There are two types of information that law enforcement agencies can demand—voice, such as the recording of a phone call, and data communication, such as SMS. While there is a rigorous mechanism in place for acquiring voice communication, data communication is easier to get.
“When we want to gain access to a phone’s voice communication, we have authorized officers specializing in bugging the phones. Yes, it’s just like what you see in the films—we have to file reports and fight our way through the panel judges before getting permission to snoop on a phone call,” says legislator Mok. “But things are different with data communication. The threshold is much lower and the regulations are less stringent.”
Mok says that the government does not disclose how many data acquisitions are backed by court warrants.
The question of China and its exertion of influence over the city remains, too. On the mainland, the government censors what can and cannot be shared through social tools—so is it possible for PRC to cast that net across the border?
Professor Cheng says it’s practically impossible for the Chinese mainland to monitor all online activity in Hong Kong. “It requires an enormous amount of human resources and technological support to keep an eye on everyone at the same time. China will need to build up a database in order to do that. However, a temporary surveillance on an individual is possible,” he says.

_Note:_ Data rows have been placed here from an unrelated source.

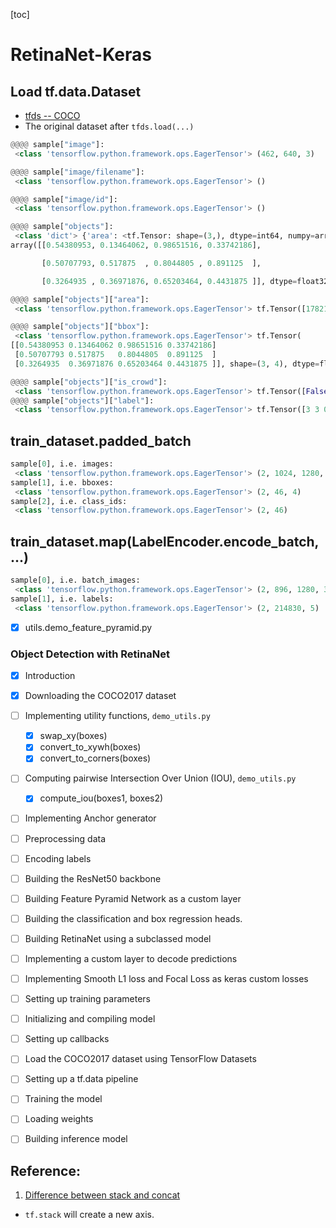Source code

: [toc]

# RetinaNet-Keras

## Load tf.data.Dataset 

* [tfds -- COCO](https://github.com/tensorflow/datasets/blob/master/tensorflow_datasets/object_detection/coco.py)
* The original dataset after `tfds.load(...)`


```python
@@@@ sample["image"]:
 <class 'tensorflow.python.framework.ops.EagerTensor'> (462, 640, 3)

@@@@ sample["image/filename"]:
 <class 'tensorflow.python.framework.ops.EagerTensor'> ()

@@@@ sample["image/id"]:
 <class 'tensorflow.python.framework.ops.EagerTensor'> ()

@@@@ sample["objects"]:
 <class 'dict'> {'area': <tf.Tensor: shape=(3,), dtype=int64, numpy=array([17821, 16942,  4344])>, 'bbox': <tf.Tensor: shape=(3, 4), dtype=float32, numpy=
array([[0.54380953, 0.13464062, 0.98651516, 0.33742186],

​       [0.50707793, 0.517875  , 0.8044805 , 0.891125  ],

​       [0.3264935 , 0.36971876, 0.65203464, 0.4431875 ]], dtype=float32)>, 'is_crowd': <tf.Tensor: shape=(3,), dtype=bool, numpy=array([False, False, False])>, 'label': <tf.Tensor: shape=(3,), dtype=int64, numpy=array([3, 3, 0])>}

@@@@ sample["objects"]["area"]:
 <class 'tensorflow.python.framework.ops.EagerTensor'> tf.Tensor([17821 16942  4344], shape=(3,), dtype=int64)

@@@@ sample["objects"]["bbox"]:
 <class 'tensorflow.python.framework.ops.EagerTensor'> tf.Tensor(
[[0.54380953 0.13464062 0.98651516 0.33742186]
 [0.50707793 0.517875   0.8044805  0.891125  ]
 [0.3264935  0.36971876 0.65203464 0.4431875 ]], shape=(3, 4), dtype=float32)

@@@@ sample["objects"]["is_crowd"]:
 <class 'tensorflow.python.framework.ops.EagerTensor'> tf.Tensor([False False False], shape=(3,), dtype=bool)
@@@@ sample["objects"]["label"]:
 <class 'tensorflow.python.framework.ops.EagerTensor'> tf.Tensor([3 3 0], shape=(3,), dtype=int64)
```


## train_dataset.padded_batch

```python
sample[0], i.e. images:
 <class 'tensorflow.python.framework.ops.EagerTensor'> (2, 1024, 1280, 3)
sample[1], i.e. bboxes:
 <class 'tensorflow.python.framework.ops.EagerTensor'> (2, 46, 4)
sample[2], i.e. class_ids:
 <class 'tensorflow.python.framework.ops.EagerTensor'> (2, 46)
```

## train_dataset.map(LabelEncoder.encode_batch, ...)

```python
sample[0], i.e. batch_images:
 <class 'tensorflow.python.framework.ops.EagerTensor'> (2, 896, 1280, 3)
sample[1], i.e. labels:
 <class 'tensorflow.python.framework.ops.EagerTensor'> (2, 214830, 5)
```



- [x] utils.demo_feature_pyramid.py


### Object Detection with RetinaNet
- [x] Introduction
- [x] Downloading the COCO2017 dataset
- [ ] Implementing utility functions, `demo_utils.py`
  - [x] swap_xy(boxes)
  - [x] convert_to_xywh(boxes)
  - [x] convert_to_corners(boxes)
- [ ] Computing pairwise Intersection Over Union (IOU), `demo_utils.py`
  - [x] compute_iou(boxes1, boxes2)
- [ ] Implementing Anchor generator
- [ ] Preprocessing data
- [ ] Encoding labels
- [ ] Building the ResNet50 backbone
- [ ] Building Feature Pyramid Network as a custom layer
- [ ] Building the classification and box regression heads.
- [ ] Building RetinaNet using a subclassed model
- [ ] Implementing a custom layer to decode predictions
- [ ] Implementing Smooth L1 loss and Focal Loss as keras custom losses
- [ ] Setting up training parameters
- [ ] Initializing and compiling model
- [ ] Setting up callbacks
- [ ] Load the COCO2017 dataset using TensorFlow Datasets
- [ ] Setting up a tf.data pipeline
- [ ] Training the model
- [ ] Loading weights
- [ ] Building inference model 


## Reference:
1. [Difference between stack and concat](http://louistiao.me/notes/difference-between-keras-stack-and-concatenate/)
  * `tf.stack` will create a new axis.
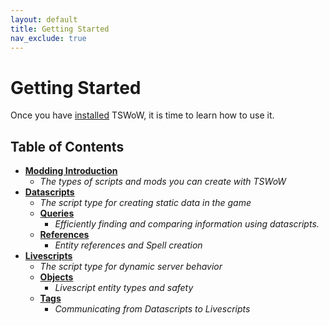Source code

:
 ```yaml
---
layout: default
title: Getting Started
nav_exclude: true
---
```


# Getting Started

Once you have [installed](../install) TSWoW, it is time to learn how to use it.

## Table of Contents

- [**Modding Introduction**](./01-modding-introduction)
    - _The types of scripts and mods you can create with TSWoW_
- [**Datascripts**](./02-datascripts)
    - _The script type for creating static data in the game_
    - [**Queries**](./03-datascript-queries)
        - _Efficiently finding and comparing information using datascripts._
    - [**References**](./04-datascript-references)
        - _Entity references and Spell creation_
- [**Livescripts**](./05-livescripts)
    - _The script type for dynamic server behavior_
    - [**Objects**](./06-livescript-objects)
        - _Livescript entity types and safety_
    - [**Tags**](./07-tags)
        - _Communicating from Datascripts to Livescripts_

Mok agrees that it is an entirely different story on the mainland. Mainstream social media tools like WeChat and Weibo are obliged by law to censor content on the government's behalf. “This is the condition on which they can operate in China, which explains why Google and Facebook find it difficult to hit the Chinese market,” he says.
Mok adds that, sometimes, there’s no way of telling if a phone has been hacked. “Emails with malicious attachments may be random malware attacks,” he says. Executive Councilor Regina Ip Lau Suk-yee lost $500,000 to cyber theft last year, when she opened an email attachment that appeared to be from MTR Corporation chairman Raymond Chien Kuo-fung.